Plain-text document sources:
....
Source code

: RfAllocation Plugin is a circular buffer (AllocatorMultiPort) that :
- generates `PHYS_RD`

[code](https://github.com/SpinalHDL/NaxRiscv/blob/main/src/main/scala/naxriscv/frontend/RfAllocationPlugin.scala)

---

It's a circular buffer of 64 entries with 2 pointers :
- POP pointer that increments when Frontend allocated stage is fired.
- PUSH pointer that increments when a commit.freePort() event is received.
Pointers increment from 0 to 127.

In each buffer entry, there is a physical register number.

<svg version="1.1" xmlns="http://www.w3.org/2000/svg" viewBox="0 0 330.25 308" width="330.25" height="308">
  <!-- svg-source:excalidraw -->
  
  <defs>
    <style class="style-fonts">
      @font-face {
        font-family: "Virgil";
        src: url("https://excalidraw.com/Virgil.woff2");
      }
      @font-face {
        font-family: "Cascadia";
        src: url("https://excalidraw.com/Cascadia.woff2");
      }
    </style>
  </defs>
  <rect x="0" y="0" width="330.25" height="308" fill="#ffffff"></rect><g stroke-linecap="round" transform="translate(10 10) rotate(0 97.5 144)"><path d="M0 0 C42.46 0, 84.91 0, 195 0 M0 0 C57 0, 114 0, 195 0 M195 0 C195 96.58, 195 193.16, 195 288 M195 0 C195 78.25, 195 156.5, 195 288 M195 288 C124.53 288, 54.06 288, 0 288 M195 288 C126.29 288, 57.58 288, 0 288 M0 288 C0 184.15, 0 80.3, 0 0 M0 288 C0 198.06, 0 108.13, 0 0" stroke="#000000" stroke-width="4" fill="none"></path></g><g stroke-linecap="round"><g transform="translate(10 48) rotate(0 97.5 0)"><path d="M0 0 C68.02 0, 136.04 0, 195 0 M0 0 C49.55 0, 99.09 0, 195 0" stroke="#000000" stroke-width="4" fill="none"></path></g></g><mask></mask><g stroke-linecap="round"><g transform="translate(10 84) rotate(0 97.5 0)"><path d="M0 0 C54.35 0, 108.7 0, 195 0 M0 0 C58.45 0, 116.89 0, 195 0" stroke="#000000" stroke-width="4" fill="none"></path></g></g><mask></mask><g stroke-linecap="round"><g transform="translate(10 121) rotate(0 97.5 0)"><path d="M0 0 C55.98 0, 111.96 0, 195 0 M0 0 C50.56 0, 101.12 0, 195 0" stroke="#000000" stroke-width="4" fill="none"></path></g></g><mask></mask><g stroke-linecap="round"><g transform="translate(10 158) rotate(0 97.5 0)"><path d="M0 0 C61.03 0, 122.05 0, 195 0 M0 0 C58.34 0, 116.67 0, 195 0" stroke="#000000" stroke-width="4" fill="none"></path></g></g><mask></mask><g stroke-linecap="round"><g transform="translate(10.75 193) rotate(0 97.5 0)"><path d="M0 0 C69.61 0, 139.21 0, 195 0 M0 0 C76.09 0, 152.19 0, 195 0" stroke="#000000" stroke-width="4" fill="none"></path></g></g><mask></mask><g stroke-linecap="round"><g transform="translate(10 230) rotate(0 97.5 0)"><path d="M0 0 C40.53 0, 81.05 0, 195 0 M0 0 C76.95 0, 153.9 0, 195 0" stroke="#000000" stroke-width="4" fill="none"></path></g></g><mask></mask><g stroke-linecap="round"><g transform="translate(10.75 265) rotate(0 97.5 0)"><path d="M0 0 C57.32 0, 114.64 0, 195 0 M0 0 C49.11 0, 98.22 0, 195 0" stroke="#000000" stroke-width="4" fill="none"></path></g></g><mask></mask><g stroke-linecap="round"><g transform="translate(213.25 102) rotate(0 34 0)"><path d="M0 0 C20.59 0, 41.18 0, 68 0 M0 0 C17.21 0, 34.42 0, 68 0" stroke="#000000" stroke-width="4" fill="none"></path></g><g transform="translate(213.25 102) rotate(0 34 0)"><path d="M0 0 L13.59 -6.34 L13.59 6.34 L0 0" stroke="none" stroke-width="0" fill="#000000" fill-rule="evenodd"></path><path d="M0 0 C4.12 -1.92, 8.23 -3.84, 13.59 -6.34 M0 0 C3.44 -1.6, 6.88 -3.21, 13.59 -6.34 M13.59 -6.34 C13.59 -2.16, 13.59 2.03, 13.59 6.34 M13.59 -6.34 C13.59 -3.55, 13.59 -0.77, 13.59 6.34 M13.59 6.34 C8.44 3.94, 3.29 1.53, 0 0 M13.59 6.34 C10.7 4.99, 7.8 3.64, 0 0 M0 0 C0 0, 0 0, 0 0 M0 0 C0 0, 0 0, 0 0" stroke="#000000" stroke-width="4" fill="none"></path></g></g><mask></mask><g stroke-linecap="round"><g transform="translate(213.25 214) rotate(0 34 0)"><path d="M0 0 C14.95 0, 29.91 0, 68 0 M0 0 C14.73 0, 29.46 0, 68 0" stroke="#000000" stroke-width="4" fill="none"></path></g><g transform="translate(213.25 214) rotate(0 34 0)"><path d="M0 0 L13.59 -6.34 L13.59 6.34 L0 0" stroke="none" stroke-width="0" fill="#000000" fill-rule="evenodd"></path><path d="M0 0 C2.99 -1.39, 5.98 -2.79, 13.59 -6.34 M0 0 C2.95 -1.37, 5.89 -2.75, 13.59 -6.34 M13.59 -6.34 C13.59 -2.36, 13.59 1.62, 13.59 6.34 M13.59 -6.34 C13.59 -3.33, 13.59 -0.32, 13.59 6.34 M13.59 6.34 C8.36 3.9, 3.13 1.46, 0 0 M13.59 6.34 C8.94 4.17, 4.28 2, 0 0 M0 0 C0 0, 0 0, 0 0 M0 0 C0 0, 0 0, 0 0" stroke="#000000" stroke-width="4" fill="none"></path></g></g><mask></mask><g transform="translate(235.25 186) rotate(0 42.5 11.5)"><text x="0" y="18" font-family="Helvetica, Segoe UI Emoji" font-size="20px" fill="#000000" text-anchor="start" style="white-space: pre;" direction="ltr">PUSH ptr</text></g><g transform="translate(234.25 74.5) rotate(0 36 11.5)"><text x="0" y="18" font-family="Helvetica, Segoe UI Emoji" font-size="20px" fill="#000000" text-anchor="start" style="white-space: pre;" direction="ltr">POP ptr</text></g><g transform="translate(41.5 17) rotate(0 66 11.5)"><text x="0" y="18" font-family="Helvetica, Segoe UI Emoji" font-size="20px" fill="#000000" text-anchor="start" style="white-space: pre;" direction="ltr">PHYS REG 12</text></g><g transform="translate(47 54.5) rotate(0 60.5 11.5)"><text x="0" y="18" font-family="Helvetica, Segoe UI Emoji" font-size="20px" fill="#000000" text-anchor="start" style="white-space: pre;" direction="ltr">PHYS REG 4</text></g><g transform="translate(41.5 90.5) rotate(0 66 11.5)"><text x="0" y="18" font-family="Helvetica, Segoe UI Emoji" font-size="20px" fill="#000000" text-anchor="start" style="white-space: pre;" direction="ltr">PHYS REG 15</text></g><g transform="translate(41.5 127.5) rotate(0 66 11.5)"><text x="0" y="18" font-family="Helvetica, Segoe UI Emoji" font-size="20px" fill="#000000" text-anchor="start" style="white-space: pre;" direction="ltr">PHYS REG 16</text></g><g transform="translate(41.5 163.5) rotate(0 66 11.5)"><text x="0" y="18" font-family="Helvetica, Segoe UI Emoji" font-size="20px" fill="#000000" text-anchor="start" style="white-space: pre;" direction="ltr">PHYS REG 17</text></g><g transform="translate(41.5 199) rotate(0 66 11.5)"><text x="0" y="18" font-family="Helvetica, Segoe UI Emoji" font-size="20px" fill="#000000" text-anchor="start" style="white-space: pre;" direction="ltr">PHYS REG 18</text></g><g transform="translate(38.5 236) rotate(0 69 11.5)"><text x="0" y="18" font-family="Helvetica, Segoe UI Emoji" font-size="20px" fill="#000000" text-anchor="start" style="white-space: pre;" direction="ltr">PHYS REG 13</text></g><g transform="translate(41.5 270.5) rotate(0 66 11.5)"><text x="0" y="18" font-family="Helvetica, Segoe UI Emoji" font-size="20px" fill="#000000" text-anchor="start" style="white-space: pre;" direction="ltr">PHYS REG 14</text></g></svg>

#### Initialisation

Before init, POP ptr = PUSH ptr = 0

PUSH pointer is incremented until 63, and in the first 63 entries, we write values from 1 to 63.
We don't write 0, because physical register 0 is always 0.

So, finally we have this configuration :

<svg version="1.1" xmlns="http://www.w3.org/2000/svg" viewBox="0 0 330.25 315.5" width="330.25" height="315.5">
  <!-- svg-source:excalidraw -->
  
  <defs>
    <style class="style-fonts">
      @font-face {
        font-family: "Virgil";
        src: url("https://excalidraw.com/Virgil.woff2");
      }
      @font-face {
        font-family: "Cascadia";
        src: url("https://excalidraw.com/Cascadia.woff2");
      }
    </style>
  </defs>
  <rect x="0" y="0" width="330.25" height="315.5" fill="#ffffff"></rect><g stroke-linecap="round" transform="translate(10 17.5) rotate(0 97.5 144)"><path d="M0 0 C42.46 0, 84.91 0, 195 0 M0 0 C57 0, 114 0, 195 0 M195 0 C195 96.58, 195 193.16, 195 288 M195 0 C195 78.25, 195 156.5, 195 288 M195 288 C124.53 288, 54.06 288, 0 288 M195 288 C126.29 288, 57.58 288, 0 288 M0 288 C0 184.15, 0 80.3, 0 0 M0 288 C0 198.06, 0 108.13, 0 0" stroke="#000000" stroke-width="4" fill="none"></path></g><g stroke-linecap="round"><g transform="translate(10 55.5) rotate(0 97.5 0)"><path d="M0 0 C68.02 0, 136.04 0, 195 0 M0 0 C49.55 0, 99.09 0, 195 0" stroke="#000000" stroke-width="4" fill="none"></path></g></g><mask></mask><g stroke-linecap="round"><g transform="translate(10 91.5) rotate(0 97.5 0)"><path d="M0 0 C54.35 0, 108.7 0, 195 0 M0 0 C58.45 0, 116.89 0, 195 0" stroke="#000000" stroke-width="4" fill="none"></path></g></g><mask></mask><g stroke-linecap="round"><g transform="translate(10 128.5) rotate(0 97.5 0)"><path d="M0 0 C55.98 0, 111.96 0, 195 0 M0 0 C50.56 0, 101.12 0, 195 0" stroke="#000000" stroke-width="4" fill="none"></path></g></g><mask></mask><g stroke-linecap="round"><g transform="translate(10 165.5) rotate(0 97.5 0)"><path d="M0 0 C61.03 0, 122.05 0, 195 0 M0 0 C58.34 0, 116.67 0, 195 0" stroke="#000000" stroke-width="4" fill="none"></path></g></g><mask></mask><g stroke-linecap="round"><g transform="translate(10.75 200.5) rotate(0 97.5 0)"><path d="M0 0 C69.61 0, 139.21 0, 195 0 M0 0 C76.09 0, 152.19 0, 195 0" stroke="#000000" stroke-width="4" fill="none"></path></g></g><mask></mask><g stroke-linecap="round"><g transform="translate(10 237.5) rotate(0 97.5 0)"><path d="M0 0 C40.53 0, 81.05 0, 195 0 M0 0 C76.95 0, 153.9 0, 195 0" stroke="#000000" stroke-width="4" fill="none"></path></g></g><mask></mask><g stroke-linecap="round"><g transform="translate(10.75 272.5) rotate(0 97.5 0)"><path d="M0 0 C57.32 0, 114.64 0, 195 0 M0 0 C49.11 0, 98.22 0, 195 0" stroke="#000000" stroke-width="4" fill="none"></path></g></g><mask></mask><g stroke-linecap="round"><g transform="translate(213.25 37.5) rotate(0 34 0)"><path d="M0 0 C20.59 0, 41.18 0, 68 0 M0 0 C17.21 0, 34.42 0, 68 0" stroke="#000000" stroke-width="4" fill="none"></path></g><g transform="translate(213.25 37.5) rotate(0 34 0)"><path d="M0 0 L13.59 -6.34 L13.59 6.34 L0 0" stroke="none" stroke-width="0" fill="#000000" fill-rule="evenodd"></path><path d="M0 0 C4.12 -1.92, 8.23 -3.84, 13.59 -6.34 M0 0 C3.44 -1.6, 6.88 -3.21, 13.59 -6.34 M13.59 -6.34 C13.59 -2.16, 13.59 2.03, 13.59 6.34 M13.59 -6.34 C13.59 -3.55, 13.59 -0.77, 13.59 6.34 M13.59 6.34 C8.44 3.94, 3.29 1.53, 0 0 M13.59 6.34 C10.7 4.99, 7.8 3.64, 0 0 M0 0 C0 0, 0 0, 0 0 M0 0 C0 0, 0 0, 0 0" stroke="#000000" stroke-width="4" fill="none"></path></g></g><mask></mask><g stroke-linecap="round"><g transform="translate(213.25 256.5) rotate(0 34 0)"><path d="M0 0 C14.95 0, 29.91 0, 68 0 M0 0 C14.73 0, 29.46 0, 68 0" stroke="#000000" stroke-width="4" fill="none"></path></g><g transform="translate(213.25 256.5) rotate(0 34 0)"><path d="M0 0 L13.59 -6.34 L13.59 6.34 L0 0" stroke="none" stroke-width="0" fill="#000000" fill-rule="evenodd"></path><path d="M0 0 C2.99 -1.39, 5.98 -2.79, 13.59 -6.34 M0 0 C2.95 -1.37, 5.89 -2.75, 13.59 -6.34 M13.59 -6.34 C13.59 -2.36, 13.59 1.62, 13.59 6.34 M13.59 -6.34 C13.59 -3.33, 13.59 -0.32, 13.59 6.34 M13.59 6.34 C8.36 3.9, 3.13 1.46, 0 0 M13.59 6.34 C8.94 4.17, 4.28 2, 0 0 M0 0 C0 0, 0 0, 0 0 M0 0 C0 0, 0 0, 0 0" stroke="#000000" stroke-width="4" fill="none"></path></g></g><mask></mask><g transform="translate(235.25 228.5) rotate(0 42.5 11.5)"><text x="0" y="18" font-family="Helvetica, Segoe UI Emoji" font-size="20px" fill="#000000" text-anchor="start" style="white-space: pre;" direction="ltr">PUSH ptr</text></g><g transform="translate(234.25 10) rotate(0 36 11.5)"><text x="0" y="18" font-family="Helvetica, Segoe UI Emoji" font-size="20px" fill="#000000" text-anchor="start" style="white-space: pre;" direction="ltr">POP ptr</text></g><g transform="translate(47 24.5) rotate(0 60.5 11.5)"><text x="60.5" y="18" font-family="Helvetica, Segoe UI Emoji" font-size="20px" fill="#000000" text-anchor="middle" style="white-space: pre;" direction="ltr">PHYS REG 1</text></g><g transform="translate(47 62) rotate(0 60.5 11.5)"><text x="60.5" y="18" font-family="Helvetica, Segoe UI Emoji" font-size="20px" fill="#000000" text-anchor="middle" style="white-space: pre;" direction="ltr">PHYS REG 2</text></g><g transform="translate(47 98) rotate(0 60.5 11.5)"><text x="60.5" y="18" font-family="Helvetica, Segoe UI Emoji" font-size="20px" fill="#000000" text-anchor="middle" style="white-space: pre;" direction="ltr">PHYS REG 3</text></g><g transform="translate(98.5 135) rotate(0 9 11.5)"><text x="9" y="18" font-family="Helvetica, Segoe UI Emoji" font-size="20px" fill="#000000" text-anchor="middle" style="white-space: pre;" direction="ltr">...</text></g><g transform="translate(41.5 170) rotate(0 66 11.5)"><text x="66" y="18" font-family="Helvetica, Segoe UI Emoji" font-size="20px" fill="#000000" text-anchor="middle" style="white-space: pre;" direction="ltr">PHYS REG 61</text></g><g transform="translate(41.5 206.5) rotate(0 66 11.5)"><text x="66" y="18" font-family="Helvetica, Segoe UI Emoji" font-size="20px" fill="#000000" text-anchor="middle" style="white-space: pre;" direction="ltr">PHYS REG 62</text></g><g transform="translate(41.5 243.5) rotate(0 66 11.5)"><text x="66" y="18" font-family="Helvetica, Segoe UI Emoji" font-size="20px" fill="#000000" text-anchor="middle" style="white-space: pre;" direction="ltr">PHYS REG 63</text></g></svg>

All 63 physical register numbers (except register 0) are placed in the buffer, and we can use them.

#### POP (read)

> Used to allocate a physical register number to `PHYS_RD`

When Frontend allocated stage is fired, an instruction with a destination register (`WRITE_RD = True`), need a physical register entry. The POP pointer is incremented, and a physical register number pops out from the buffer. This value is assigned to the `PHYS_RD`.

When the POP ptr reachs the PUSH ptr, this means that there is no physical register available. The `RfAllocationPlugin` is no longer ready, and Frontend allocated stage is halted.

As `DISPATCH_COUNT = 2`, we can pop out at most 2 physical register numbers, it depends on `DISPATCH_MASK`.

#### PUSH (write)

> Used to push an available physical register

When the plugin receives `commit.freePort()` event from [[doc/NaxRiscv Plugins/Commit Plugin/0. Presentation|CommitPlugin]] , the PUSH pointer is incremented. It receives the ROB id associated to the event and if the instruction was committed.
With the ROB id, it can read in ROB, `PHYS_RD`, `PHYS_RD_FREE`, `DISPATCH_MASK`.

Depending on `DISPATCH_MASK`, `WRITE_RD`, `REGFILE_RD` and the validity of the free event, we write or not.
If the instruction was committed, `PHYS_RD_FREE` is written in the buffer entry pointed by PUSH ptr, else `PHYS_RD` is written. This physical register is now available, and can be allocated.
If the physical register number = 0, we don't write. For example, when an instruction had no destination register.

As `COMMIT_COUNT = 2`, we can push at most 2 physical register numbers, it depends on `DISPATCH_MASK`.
....
Exercise instructions: Filter the entries above down to the lines containing the word "Used".

Exercise answer:
> Used to allocate a physical register number to `PHYS_RD`
> Used to push an available physical register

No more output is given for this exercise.